Toplumsal baskının şiddetle hissedildiği toplumlarda bireyin hareketleri, davranışları ve fikirlerini serbestçe ifade etme gibi hususiyetler ya hiç yoktur ya da son derece kısıtlıdır. Büyükler karşısında sürekli susturulan çocuklar kendi duygu ve düşüncelerini ifade etmede bir tutukluluk yaşarlar. Bunun verdiği sıkıntı ile ya çevreye karşı duyarsız ya tedirgin ya da korkak ve ürkek olurlar.

Toplumsal baskının kısmen az görüldüğü cemiyetlerde birey kendini ifade etmek, kabul ettirmek derdine düşer. Bu onlar için bir tutkudur. 18-25 yaş arası bireyler, “en iyi kendi düşünür, büyüklerin düşünceleri modası geçmiş ve bayatlamış bilgiler” olarak algılarlar. Onlar için tek gerçeklik vardır: Sadece kendi gerçekleri.

Bütün bunları göz önüne aldığımız zaman ortaya vahim bir tablo çıkıyor: Kutuplaşmak.

Kutuplaşmak bir milleti felakete sürükleyen en tehlikeli yoldur. Bunun önüne nasıl geçilir? Doğrusunu isterseniz bunun kesin bir çözümü yoktur. Ama bence en etkili yöntem kutuplaşmaya giden yolların önünü tıkamak olur. Bu da guruplara, gençlere kendilerini ifade etme hakkı vermekle olur. İster basın yoluyla, ister sözle. Kendisini ifade edemeyen gençler, guruplar hem kırılgan hem de son derece saldırgan olabiliyorlar. Ancak bunu dengelemek gerekir. Kürsüyü tamamen onların hizmetine verdiğiniz zaman da şımarırlar ve kimseyi takmaz hale gelirler. Bunun için kontrolü elden bırakmamak gerekir. Yani gençlerin de belli kural ve kaidelere uyma mecburiyetleri olmalıdır. Tamamen başıboş bırakılmamalıdır. Ne çok sıkmalı ne de tamamen başıboş bırakılmalı.

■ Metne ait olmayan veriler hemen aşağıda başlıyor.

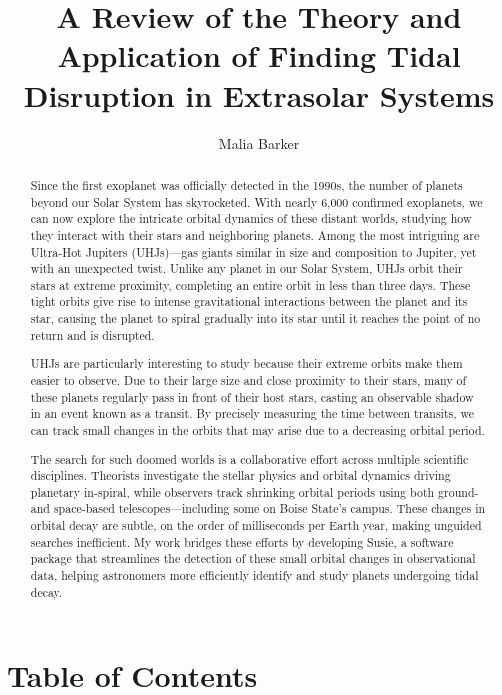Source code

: \documentclass[oneside,12pt]{amsart}
\title[A Review of Tidal Disruption]{A Review of the Theory and Application of Finding Tidal Disruption in Extrasolar Systems}
\author{Malia Barker}
\let\origsection\section
\renewcommand{\section}[1]{\sectionmark{#1}\origsection{#1}}
\renewcommand\sectionmark[1]{\markboth{#1}{#1}}
\numberwithin{page}{section}
\begin{document}
\begin{abstract}
Since the first exoplanet was officially detected in the 1990s, the number of planets beyond our Solar System has skyrocketed. With nearly 6,000 confirmed exoplanets, we can now explore the intricate orbital dynamics of these distant worlds, studying how they interact with their stars and neighboring planets. Among the most intriguing are Ultra-Hot Jupiters (UHJs)—gas giants similar in size and composition to Jupiter, yet with an unexpected twist. Unlike any planet in our Solar System, UHJs orbit their stars at extreme proximity, completing an entire orbit in less than three days. These tight orbits give rise to intense gravitational interactions between the planet and its star, causing the planet to spiral gradually into its star until it reaches the point of no return and is disrupted. 

UHJs are particularly interesting to study because their extreme orbits make them easier to observe. Due to their large size and close proximity to their stars, many of these planets regularly pass in front of their host stars, casting an observable shadow in an event known as a transit. By precisely measuring the time between transits, we can track small changes in the orbits that may arise due to a decreasing orbital period.

The search for such doomed worlds is a collaborative effort across multiple scientific disciplines. Theorists investigate the stellar physics and orbital dynamics driving planetary in-spiral, while observers track shrinking orbital periods using both ground- and space-based telescopes—including some on Boise State’s campus. These changes in orbital decay are subtle, on the order of milliseconds per Earth year, making unguided searches inefficient. My work bridges these efforts by developing Susie, a software package that streamlines the detection of these small orbital changes in observational data, helping astronomers more efficiently identify and study planets undergoing tidal decay.
\end{abstract}

\maketitle

\clearpage

\section{Table of Contents}
\renewcommand\contentsname{}
\tableofcontents
\end{document}
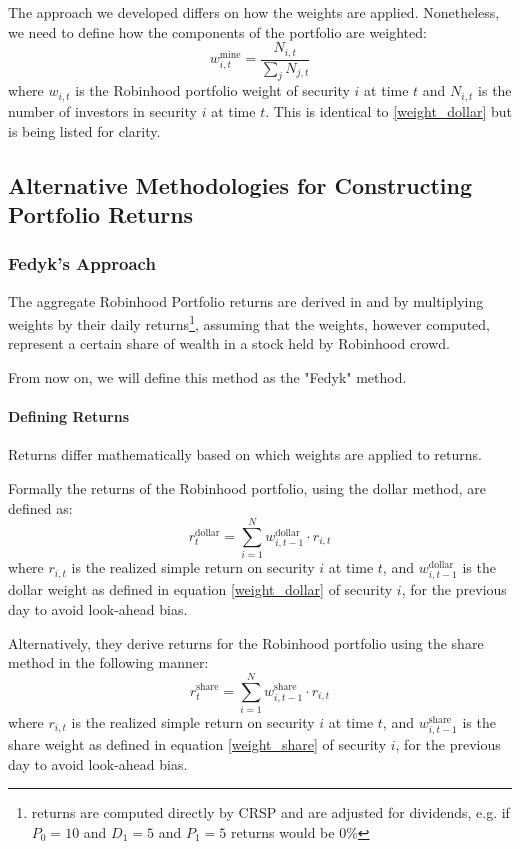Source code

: The approach we developed differs on how the weights are applied. 
Nonetheless, we need to define how the components of the portfolio are weighted:
\begin{equation}
    w^{\text{mine}}_{i,t} = \frac{N_{i,t}}{\sum_j N_{j,t}}
    \label{weight_mine}
\end{equation}
where $w_{i,t}$ is the Robinhood portfolio weight of security $i$ at time $t$ and $N_{i,t}$ is the number of investors in security $i$ at time $t$.
This is identical to \ref{weight_dollar} but is being listed for clarity. 


\subsection{Alternative Methodologies for Constructing Portfolio Returns}

\subsubsection{Fedyk's Approach}
The aggregate Robinhood Portfolio returns are derived in \cite{Fedyk2024} and \cite{Welch2022} by multiplying weights by their daily returns\footnote{
    returns are computed directly by CRSP and are adjusted for dividends, e.g. if $P_0=10$ and $D_1=5$ and $P_1=5$ returns would be 0\%}, 
assuming that the weights, however computed, represent a certain share of wealth in a stock held by Robinhood crowd.

From now on, we will define this method as the "Fedyk" method.

\paragraph{Defining Returns}
Returns differ mathematically based on which weights are applied to returns.

Formally the returns of the Robinhood portfolio, using the dollar method, are defined as:
\begin{equation}
    r^{\text{dollar}}_t = \sum_{i=1}^N w^{\text{dollar}}_{i,t-1}\cdot r_{i,t}
    \label{returns_fedyk_dollar}
\end{equation}
where $r_{i,t}$ is the realized simple return on security $i$ at time $t$, and $w^{\text{dollar}}_{i,t-1}$ is the dollar weight as defined in equation \ref{weight_dollar} of security $i$, for the previous day to avoid look-ahead bias.

Alternatively, they derive returns for the Robinhood portfolio using the share method in the following manner:
\begin{equation}
    r^{\text{share}}_t = \sum_{i=1}^N w^{\text{share}}_{i,t-1}\cdot r_{i,t}
    \label{returns_fedyk_share}
\end{equation}
where $r_{i,t}$ is the realized simple return on security $i$ at time $t$, and $w^{\text{share}}_{i,t-1}$ is the share weight as defined in equation \ref{weight_share} of security $i$, for the previous day to avoid look-ahead bias.

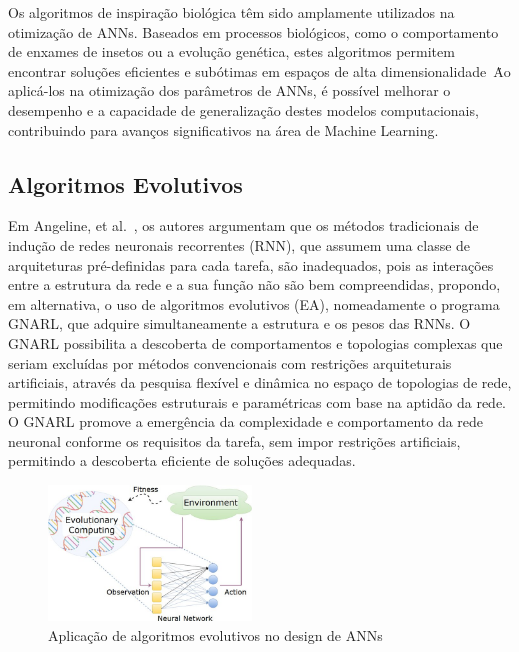 Os algoritmos de inspiração biológica têm sido amplamente utilizados na otimização de ANNs. Baseados em processos biológicos, como o comportamento de enxames de insetos ou a evolução genética, estes algoritmos permitem encontrar soluções eficientes e subótimas em espaços de alta dimensionalidade~\cite{Fister2013AOptimization}\.
Ao aplicá-los na otimização dos parâmetros de ANNs, é possível melhorar o desempenho e a capacidade de generalização destes modelos computacionais, contribuindo para avanços significativos na área de Machine Learning.

\subsection{Algoritmos Evolutivos}\label{subsec:algoritmos-evolutivos}

Em Angeline, et al.~\cite{Angeline1994AnNetworks}, os autores argumentam que os métodos tradicionais de indução de redes neuronais recorrentes (RNN), que assumem uma classe de arquiteturas pré-definidas para cada tarefa, são inadequados, pois as interações entre a estrutura da rede e a sua função não são bem compreendidas, propondo, em alternativa, o uso de algoritmos evolutivos (EA), nomeadamente o programa GNARL, que adquire simultaneamente a estrutura e os pesos das RNNs. O GNARL possibilita a descoberta de comportamentos e topologias complexas que seriam excluídas por métodos convencionais com restrições arquiteturais artificiais, através da pesquisa flexível e dinâmica no espaço de topologias de rede, permitindo modificações estruturais e paramétricas com base na aptidão da rede.
O GNARL promove a emergência da complexidade e comportamento da rede neuronal conforme os requisitos da tarefa, sem impor restrições artificiais, permitindo a descoberta eficiente de soluções adequadas.

\begin{figure}[htbp]
    \centering
    \includegraphics[width=0.48\textwidth]{imagens/evo_alg}
    \caption{Aplicação de algoritmos evolutivos no design de ANNs~\cite{Darwish2020ALearning}}
    \label{fig:evo_alg}
\end{figure}

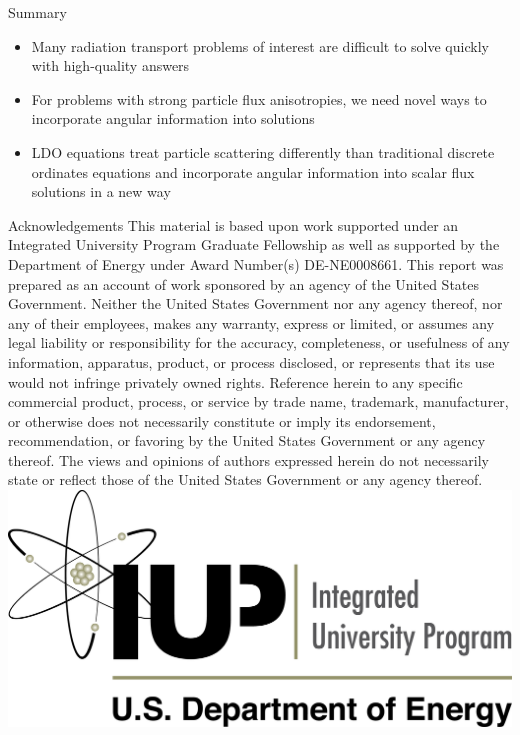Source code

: \documentclass{beamer}
\begin{document}
\begin{frame}{Summary}
%
\begin{itemize}
\item{Many radiation transport problems of interest are difficult to solve quickly with 
      high-quality answers}
\item{For problems with strong particle flux anisotropies, we need novel ways to incorporate
      angular information into solutions}
\item{LDO equations treat particle scattering differently than traditional discrete ordinates
      equations and incorporate angular information into scalar flux solutions in a new way}
\end{itemize}
%
\end{frame}

\begin{frame}{Acknowledgements}
\scriptsize
This material is based upon work supported under an Integrated
University Program Graduate Fellowship as well as supported by the Department 
of Energy under Award Number(s) DE-NE0008661. This report was prepared as an account 
of work sponsored by an agency of the United States Government. Neither the United 
States Government nor any agency thereof, nor any of their employees, makes any 
warranty, express or limited, or assumes any legal liability or responsibility for the 
accuracy, completeness, or usefulness of any information, apparatus, product, or
process disclosed, or represents that its use would not infringe privately owned
rights. Reference herein to any specific commercial product, process, or service by
trade name, trademark, manufacturer, or otherwise does not necessarily constitute or
imply its endorsement, recommendation, or favoring by the United States Government or
any agency thereof. The views and opinions of authors expressed herein do not 
necessarily state or reflect those of the United States Government or any agency 
thereof.
%
\centering
\includegraphics[width=\textwidth,natwidth=2539,natheight=1195]{img/DOE-IUP_Logo.png}
%
\end{frame}
\end{document}
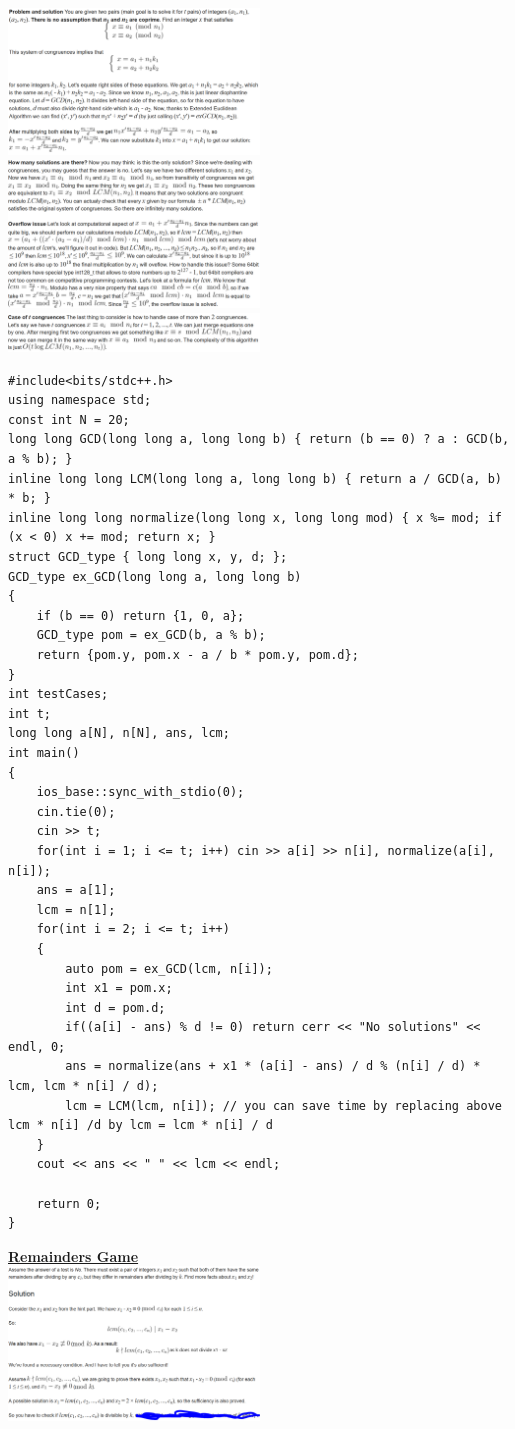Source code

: \documentclass[8pt, a4paper, oneside, twocolumn]{extarticle}
\begin{document}
\includegraphics[width=0.5\textwidth,height=0.5\textheight,keepaspectratio]{assets/crt}
\includegraphics[width=0.5\textwidth,height=0.5\textheight,keepaspectratio]{assets/crt2}
\includegraphics[width=0.5\textwidth,height=0.5\textheight,keepaspectratio]{assets/crt3}
\begin{verbatim}
#include<bits/stdc++.h>
using namespace std;
const int N = 20;
long long GCD(long long a, long long b) { return (b == 0) ? a : GCD(b, a % b); }
inline long long LCM(long long a, long long b) { return a / GCD(a, b) * b; }
inline long long normalize(long long x, long long mod) { x %= mod; if (x < 0) x += mod; return x; }
struct GCD_type { long long x, y, d; };
GCD_type ex_GCD(long long a, long long b)
{
    if (b == 0) return {1, 0, a};
    GCD_type pom = ex_GCD(b, a % b);
    return {pom.y, pom.x - a / b * pom.y, pom.d};
}
int testCases;
int t;
long long a[N], n[N], ans, lcm;
int main()
{
    ios_base::sync_with_stdio(0);
    cin.tie(0);
    cin >> t;
    for(int i = 1; i <= t; i++) cin >> a[i] >> n[i], normalize(a[i], n[i]);
    ans = a[1];
    lcm = n[1];
    for(int i = 2; i <= t; i++)
    {
        auto pom = ex_GCD(lcm, n[i]);
        int x1 = pom.x;
        int d = pom.d;
        if((a[i] - ans) % d != 0) return cerr << "No solutions" << endl, 0;
        ans = normalize(ans + x1 * (a[i] - ans) / d % (n[i] / d) * lcm, lcm * n[i] / d);
        lcm = LCM(lcm, n[i]); // you can save time by replacing above lcm * n[i] /d by lcm = lcm * n[i] / d
    }
    cout << ans << " " << lcm << endl;
 
    return 0;
}
\end{verbatim}
\href{https://codeforces.com/problemset/problem/687/B}{\textbf{Remainders Game}}\\
\includegraphics[width=0.5\textwidth,height=0.5\textheight,keepaspectratio]{assets/rem}
\end{document}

Ülkemizin varlığını, devletimizin dirlik, düzenlik ve devamını, milletimizin birlik ve milli bütünlüğünü ilelebet devam etmesini istiyorsak gençlerimize sahip çıkmalı, onları her türlü zararlı fikir ve düşünce akımlarından korumalıyız. Hangi genç olursa olsun kazanma yoluna gitmeliyiz. Gençliğimiz bölmek için, devletimizi yıkmak için bedbahtlar nasıl çalışıyorsa biz de kazanmak için onlardan daha çok çalışmalıyız. Bizim çöpe atılacak bir tek ferdimiz bile yok. 

Gençlik dev bir dalgadır. Sakinleşmek için mutlaka huzurlu bir limana ihtiyaç duyacaktır. İlgilenilmeyen, başıboş bırakılan her genç mutlaka fırtına ve boran olarak o topluluğa geri dönecektir. Bu kasırgadan etkilenmem, yara almadan kurtulurum diyen babayiğit her halde mevcut değildir. Ona göre davranalım ve tedbiri elden bırakmayalım.

Selam ve sevgiler Türk- İslam güneşinin üzerine olsun.